── Data for this task
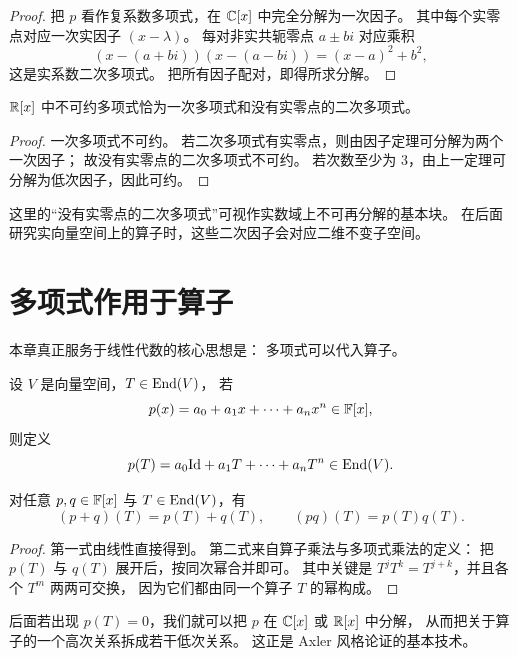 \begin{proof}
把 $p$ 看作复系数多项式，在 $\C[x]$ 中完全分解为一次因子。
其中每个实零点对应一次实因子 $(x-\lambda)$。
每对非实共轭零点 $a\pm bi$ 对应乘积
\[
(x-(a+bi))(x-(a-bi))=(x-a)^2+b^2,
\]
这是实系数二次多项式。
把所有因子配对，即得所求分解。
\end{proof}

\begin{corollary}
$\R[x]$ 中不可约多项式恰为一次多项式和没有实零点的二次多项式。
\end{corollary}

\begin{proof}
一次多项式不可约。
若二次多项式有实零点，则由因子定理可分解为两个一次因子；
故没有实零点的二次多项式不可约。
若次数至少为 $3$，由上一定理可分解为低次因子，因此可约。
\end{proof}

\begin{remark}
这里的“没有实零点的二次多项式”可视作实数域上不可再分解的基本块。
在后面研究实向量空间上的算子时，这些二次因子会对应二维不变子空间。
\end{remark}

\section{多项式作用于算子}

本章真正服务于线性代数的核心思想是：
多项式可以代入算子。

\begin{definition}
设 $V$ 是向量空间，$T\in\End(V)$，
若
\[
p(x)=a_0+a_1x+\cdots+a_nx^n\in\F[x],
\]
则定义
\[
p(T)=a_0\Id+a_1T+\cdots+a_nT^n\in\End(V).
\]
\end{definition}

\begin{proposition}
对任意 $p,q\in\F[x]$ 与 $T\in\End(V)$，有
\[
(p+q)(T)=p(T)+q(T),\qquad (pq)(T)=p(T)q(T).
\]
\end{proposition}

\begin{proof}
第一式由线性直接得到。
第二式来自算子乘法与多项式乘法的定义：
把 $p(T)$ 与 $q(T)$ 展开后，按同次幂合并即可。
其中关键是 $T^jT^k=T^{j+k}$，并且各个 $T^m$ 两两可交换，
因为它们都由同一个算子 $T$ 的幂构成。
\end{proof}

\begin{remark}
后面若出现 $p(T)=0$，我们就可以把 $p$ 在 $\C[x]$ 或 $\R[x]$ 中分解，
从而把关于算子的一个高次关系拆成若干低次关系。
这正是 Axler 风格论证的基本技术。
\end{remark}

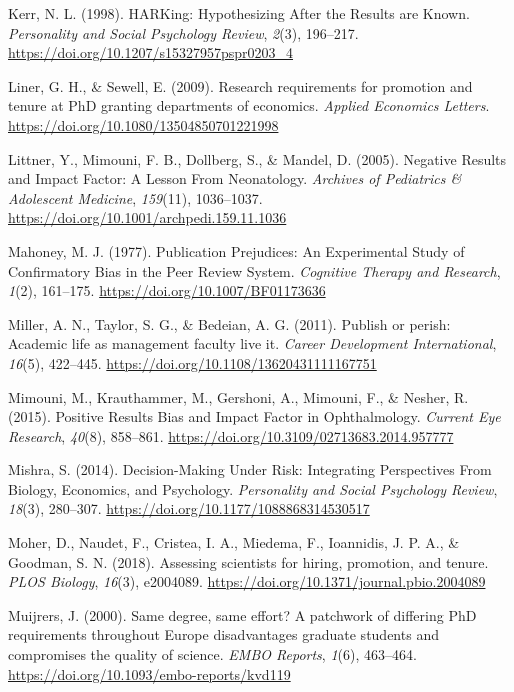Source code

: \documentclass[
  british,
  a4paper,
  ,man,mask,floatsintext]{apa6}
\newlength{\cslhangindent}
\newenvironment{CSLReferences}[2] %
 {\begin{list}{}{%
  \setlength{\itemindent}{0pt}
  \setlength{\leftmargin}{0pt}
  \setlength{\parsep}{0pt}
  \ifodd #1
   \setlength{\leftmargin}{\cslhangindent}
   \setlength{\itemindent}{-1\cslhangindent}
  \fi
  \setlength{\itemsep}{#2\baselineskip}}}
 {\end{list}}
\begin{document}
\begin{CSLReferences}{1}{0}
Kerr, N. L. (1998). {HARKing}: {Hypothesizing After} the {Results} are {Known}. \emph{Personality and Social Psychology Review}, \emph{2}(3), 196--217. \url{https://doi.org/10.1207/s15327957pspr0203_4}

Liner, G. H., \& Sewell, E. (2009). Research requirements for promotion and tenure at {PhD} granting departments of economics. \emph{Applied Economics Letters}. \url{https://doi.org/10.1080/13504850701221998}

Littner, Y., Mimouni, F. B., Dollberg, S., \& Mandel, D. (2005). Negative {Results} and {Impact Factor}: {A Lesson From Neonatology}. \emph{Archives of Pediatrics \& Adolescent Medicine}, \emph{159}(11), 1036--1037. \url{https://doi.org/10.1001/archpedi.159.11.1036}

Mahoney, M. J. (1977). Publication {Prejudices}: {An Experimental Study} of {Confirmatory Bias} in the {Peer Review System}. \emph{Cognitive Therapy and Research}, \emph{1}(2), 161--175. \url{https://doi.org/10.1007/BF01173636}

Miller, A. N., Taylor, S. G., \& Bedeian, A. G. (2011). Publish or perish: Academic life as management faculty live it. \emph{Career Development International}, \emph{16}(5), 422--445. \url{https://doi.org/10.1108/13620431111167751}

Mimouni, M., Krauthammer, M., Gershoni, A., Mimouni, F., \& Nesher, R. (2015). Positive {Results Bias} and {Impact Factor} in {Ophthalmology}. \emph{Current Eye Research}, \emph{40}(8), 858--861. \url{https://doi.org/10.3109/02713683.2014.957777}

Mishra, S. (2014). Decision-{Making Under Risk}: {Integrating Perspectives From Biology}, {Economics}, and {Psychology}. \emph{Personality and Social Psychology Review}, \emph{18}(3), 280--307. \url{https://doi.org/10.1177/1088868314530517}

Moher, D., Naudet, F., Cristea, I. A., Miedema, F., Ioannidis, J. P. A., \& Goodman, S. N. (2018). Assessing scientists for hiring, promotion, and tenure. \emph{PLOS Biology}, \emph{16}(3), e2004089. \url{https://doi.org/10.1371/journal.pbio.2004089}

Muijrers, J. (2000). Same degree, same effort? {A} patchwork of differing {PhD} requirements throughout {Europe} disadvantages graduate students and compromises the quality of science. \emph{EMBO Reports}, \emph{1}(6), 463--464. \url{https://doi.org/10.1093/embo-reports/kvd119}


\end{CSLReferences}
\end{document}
────
── Data for this task
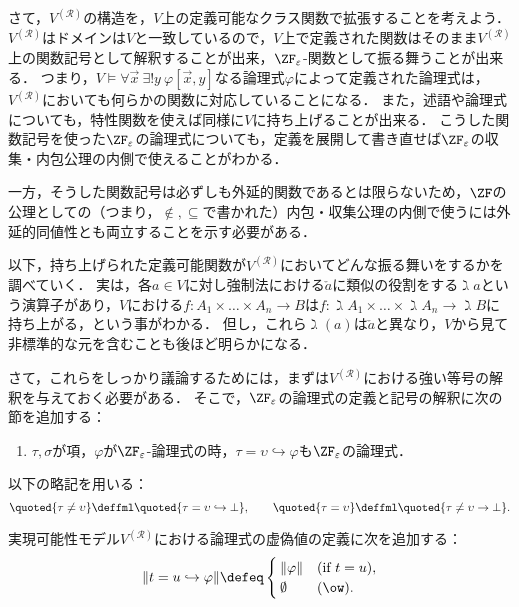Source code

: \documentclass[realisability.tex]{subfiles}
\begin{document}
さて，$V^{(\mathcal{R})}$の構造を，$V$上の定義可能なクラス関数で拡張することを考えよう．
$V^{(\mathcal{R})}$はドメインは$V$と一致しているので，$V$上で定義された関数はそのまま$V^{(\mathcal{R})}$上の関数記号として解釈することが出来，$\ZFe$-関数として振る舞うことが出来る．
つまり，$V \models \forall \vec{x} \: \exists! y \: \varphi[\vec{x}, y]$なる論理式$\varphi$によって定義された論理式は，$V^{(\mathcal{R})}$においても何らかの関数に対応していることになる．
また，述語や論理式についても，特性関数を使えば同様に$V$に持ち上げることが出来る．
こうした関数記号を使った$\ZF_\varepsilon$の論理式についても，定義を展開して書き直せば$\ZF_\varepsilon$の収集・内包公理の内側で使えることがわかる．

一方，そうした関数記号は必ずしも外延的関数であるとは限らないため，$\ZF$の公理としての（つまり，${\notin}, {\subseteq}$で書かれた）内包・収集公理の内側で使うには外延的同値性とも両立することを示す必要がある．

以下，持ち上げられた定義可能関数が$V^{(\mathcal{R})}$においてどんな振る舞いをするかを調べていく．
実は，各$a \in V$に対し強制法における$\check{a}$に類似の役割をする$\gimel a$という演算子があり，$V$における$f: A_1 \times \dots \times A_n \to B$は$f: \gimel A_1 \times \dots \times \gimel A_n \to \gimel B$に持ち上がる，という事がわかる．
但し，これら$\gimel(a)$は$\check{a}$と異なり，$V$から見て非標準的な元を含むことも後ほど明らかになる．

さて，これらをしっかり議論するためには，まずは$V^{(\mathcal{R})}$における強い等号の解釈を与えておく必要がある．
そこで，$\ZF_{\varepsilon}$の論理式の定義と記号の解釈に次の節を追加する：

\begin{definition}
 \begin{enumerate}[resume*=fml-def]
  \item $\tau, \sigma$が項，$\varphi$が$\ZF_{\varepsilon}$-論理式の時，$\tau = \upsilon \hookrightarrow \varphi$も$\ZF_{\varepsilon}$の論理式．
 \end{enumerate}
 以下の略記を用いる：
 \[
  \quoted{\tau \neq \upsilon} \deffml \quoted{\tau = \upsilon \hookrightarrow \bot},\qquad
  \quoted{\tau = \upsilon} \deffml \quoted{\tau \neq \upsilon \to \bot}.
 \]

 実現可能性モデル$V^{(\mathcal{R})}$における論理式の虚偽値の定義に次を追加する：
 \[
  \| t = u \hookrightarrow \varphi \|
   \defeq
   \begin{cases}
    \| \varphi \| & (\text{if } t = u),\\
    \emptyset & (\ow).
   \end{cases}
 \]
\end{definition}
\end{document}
────
── Data for this task
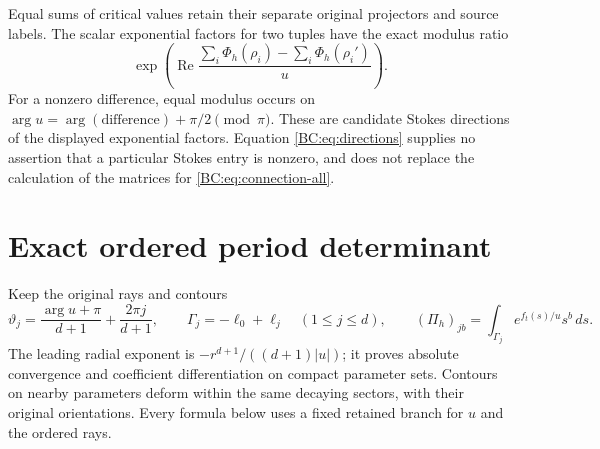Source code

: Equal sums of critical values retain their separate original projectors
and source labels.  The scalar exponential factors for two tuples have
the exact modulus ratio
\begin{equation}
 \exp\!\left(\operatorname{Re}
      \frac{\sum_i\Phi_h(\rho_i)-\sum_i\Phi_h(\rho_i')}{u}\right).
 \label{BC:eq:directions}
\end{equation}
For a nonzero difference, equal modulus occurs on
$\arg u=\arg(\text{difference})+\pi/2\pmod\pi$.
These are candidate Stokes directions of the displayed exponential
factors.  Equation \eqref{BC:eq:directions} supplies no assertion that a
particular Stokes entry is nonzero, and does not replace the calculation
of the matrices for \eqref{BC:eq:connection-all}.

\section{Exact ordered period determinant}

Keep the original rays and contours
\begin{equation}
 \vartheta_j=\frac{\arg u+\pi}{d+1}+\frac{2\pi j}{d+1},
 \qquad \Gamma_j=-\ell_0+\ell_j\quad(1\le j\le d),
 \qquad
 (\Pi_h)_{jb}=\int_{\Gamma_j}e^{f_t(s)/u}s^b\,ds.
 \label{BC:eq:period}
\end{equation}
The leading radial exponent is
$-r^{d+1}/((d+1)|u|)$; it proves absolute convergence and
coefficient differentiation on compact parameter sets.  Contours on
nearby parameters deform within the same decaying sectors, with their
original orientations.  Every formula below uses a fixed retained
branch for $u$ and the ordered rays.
────
**Directions:** Return all lines from the entries that contain the string "upsilon".

**Solution to this problem:**
  \item $\tau, \sigma$が項，$\varphi$が$\ZF_{\varepsilon}$-論理式の時，$\tau = \upsilon \hookrightarrow \varphi$も$\ZF_{\varepsilon}$の論理式．
  \quoted{\tau \neq \upsilon} \deffml \quoted{\tau = \upsilon \hookrightarrow \bot},\qquad
  \quoted{\tau = \upsilon} \deffml \quoted{\tau \neq \upsilon \to \bot}.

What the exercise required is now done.